My business partner moved to GA about 4 years into our business, and I’ve been taking care of all the bookkeeping and stuff. I run the show just like an Ohio business, but we have a tax ID in Georgia too and I withhold Georgia taxes for him and pay tax to Georgia using the Georgia Web site. Everything else - me and the other employee are in Ohio - is Ohio taxes, including the company’s income tax.
If our accountant had to deal with any more GA taxes or if I had to deal with anything else Georgia, we’d be screwed. It works out because I am here and so is “the company.”
A lot of companies chose to incorporate in Delaware for tax advantages; however, you would need to have a registered agent in Delaware. That is not really an issue because you can likely find a Delaware business that specifically does such–for a fee (that is an assumption based on what I know from my state-Texas)
If you don’t want to incorporate in a state where neither of you live, then you should chose Texas (no bias, but conservative-pro-business red states are tax friendlier).
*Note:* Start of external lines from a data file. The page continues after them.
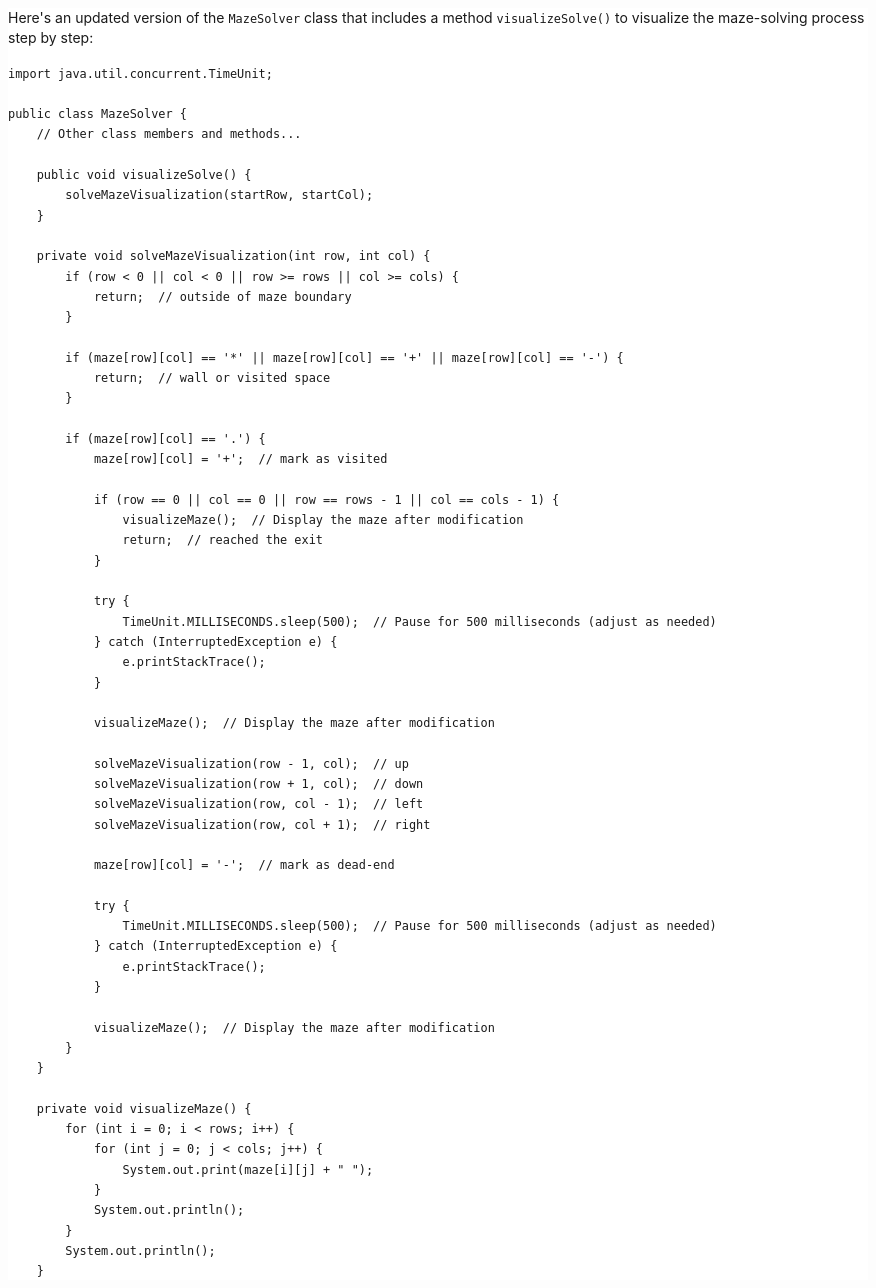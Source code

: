 Here's an updated version of the `MazeSolver` class that includes a method `visualizeSolve()` to visualize the maze-solving process step by step:

```
import java.util.concurrent.TimeUnit;

public class MazeSolver {
    // Other class members and methods...

    public void visualizeSolve() {
        solveMazeVisualization(startRow, startCol);
    }

    private void solveMazeVisualization(int row, int col) {
        if (row < 0 || col < 0 || row >= rows || col >= cols) {
            return;  // outside of maze boundary
        }

        if (maze[row][col] == '*' || maze[row][col] == '+' || maze[row][col] == '-') {
            return;  // wall or visited space
        }

        if (maze[row][col] == '.') {
            maze[row][col] = '+';  // mark as visited

            if (row == 0 || col == 0 || row == rows - 1 || col == cols - 1) {
                visualizeMaze();  // Display the maze after modification
                return;  // reached the exit
            }

            try {
                TimeUnit.MILLISECONDS.sleep(500);  // Pause for 500 milliseconds (adjust as needed)
            } catch (InterruptedException e) {
                e.printStackTrace();
            }

            visualizeMaze();  // Display the maze after modification

            solveMazeVisualization(row - 1, col);  // up
            solveMazeVisualization(row + 1, col);  // down
            solveMazeVisualization(row, col - 1);  // left
            solveMazeVisualization(row, col + 1);  // right

            maze[row][col] = '-';  // mark as dead-end

            try {
                TimeUnit.MILLISECONDS.sleep(500);  // Pause for 500 milliseconds (adjust as needed)
            } catch (InterruptedException e) {
                e.printStackTrace();
            }

            visualizeMaze();  // Display the maze after modification
        }
    }

    private void visualizeMaze() {
        for (int i = 0; i < rows; i++) {
            for (int j = 0; j < cols; j++) {
                System.out.print(maze[i][j] + " ");
            }
            System.out.println();
        }
        System.out.println();
    }
```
You would list your business partner as the registered agent (meaning if a suit against you is filed in Texas, service is going to the address he’s listed).
Regarding previous posters’ comments on who is doing the book-keeping: it doesn’t matter, as long as whoever is doing such has the capability of understanding what is required under the state you chose to incorporate.
You should find a small-time lawyer and talk go him/her about getting things set up. It should cost less than a thousand bucks (that’s a WAG, really) and would be well worth it. In addition to the question in the OP, you’ll at least need someone to draft an agreement between you and your friend and advise you on what business permits you’d need.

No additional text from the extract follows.